Now this is what the Lord says, he who created you, he who formed you, “Do not fear, for I have redeemed you; I have summoned you by name; you are mine. With you, I am Well Pleased He says.

When you pass through the waters, I will be with you; when you pass through the rivers, they will not sweep over you. When you walk through the fire, you will not be burned. For I am the Lord your God, you are precious and honored in my sight, and because I love you, I am well Pleased with you!

That is a word of hope and comfort for the Israelites in their time of trouble and abandonment and this is a word of hope and comfort for us, for you as well when we face challenges and hardships.

Friends the Lord has redeemed you, not with gold or silver, but with something far more costly, namely, the holy precious blood of his own dear Son, Jesus Christ. Now death, hell, and Satan have no claim on you. He has conquered your enemies for you. And in his resurrection, he has shown that he is their master.

Christ was baptized, not for his own sins, in fact He is the only human that was blameless, but because he came here to show you the way to redeem you from your sins. There in the waters of the Jordan, Jesus’ ministry was inaugurated and approved by God, it was the beginning of his messianic mission and it started with a baptism, his baptism like all the others, it was like ours.

The Holy Spirit came down in the form of a dove as Jesus was being anointed with the Spirit as the Messiah, marked out as having God’s favor and blessing and power as his chosen one. Similarly, when we come to faith in Jesus Christ, we too have the Holy Spirit come land on us, fill us and abide with us!

At Jesus’ baptism the Father’s own voice came from the heavens, “You are my beloved Son; with you I am well pleased.” Clearly, God’s choice and approval rested upon this one, Jesus, to carry out the mission on which he was sent. And that mission was to redeem you and me from our sins and to provide for you the opportunity for an everlasting life.

Hear the Good News my Friends……..

God has called you by name and says You are my beloved child; with you I am well pleased, and with that you belong him too. He is never going to forget you because you are precious to him.

Indeed, God gave his one and only Son for you, so that whoever believes in him should not perish but have everlasting life. He gave Christ into death in exchange for your life. Jesus got your sins, and in exchange you get his righteousness. Jesus got your death, and in exchange you get his life. Ransomed and redeemed, now you know you will live because he lives. In your baptism God’s looks upon you and says, With you I am well Pleased.

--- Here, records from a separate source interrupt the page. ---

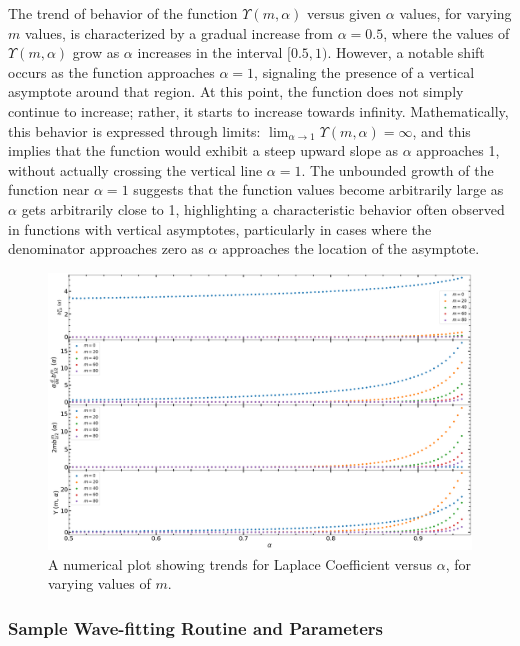 \documentclass{article}
\begin{document}
The trend of behavior of the function $\Upsilon(m,\alpha)$ versus given $\alpha$ values, for varying $m$ values, is characterized by a gradual increase from $\alpha =0.5$, where the values of $\Upsilon(m,\alpha)$  grow as $\alpha$ increases in the interval \([0.5, 1)\). However, a notable shift occurs as the function approaches \(\alpha=1\), signaling the presence of a vertical asymptote around that region. At this point, the function does not simply continue to increase; rather, it starts to increase towards infinity. Mathematically, this behavior is expressed through limits: $\lim_{{\alpha \to 1}} \Upsilon(m,\alpha) = \infty$, and this implies that the function would exhibit a steep upward slope as $\alpha$ approaches 1, without actually crossing the vertical line $\alpha=1$. The unbounded growth of the function near $\alpha=1$ suggests that the function values become arbitrarily large as $\alpha$ gets arbitrarily close to 1, highlighting a characteristic behavior often observed in functions with vertical asymptotes, particularly in cases where the denominator approaches zero as $\alpha$ approaches the location of the asymptote. 

\begin{figure}
    \centering
    \includegraphics[width=1\linewidth]{laplace_coefficients_for_different_mvalues.png}
    \caption{A numerical plot showing trends for Laplace Coefficient versus $\alpha$, for varying values of $m$.}
    \label{fig:enter-label}
\end{figure}


\subsubsection{Sample Wave-fitting Routine and Parameters}
\end{document}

What greater comfort could there be? What greater hope could you have? Your life is now tied to Christ’s life forever! Wherever you go, he will go with you. And where he has gone, you will go also, to be with your Savior and with all of his people forever! In your baptism God’s looks upon you and says, With you I am well Pleased.

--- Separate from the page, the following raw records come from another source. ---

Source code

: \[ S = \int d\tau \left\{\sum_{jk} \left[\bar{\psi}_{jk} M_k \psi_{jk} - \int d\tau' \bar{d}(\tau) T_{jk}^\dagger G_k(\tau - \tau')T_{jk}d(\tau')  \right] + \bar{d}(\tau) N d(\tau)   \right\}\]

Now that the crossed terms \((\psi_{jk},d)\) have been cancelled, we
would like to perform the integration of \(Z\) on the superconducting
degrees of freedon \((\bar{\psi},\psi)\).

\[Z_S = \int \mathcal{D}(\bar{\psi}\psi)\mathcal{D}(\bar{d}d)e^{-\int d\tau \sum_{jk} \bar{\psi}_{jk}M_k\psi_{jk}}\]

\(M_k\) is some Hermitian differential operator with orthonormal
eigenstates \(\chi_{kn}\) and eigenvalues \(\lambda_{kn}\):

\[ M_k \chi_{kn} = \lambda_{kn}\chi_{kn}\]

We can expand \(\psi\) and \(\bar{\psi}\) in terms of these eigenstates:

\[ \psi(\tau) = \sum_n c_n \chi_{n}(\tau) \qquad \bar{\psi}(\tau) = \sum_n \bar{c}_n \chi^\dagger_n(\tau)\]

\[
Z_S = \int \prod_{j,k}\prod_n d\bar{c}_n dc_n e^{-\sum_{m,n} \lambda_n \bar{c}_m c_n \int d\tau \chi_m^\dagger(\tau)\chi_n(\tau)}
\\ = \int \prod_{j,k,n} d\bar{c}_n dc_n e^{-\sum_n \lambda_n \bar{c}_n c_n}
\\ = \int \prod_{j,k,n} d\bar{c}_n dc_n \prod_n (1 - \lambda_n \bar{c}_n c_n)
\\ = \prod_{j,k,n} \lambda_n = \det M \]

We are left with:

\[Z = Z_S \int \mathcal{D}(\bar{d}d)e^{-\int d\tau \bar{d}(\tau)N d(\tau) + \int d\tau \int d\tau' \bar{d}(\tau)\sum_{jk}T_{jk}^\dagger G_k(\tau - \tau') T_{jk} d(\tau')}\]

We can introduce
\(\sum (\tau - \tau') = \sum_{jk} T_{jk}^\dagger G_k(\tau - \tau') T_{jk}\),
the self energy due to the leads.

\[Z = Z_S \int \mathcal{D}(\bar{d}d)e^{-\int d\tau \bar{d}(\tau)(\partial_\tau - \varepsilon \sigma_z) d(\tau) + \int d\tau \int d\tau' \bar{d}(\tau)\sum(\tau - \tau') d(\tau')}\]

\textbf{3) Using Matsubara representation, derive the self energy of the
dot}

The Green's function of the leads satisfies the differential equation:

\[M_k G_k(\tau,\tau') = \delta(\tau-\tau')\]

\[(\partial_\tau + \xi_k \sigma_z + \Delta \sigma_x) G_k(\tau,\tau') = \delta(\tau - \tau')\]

For when you passed through the waters of your baptism, what happened? Your old self, your sinful nature, was drowned and put to death in that river. “All of us who have been baptized into Christ Jesus were baptized into his death, in order that just as Christ was raised from the dead by the glory of the Father, through baptism we too walk in newness of life.”

As a Christian because of Jesus’s Baptism, in your baptism you now have a new life as a redeemed child of God. You have a new nature. You have the Holy Spirit. Now you are able to serve God in a life of righteousness, resisting and repenting of sin, and rising with Christ each new day.

Dear ones, because Jesus our Lord passed through the waters of the Jordan at his baptism and went on from there to complete his saving mission by his death and resurrection, we have a new life and new meaning. Today we remember the Baptism of Jesus because God joined you to Jesus in your baptism and placed his name upon you and made you his beloved child. In your baptism God’s looks upon you and says, With you I am well Pleased! Amen.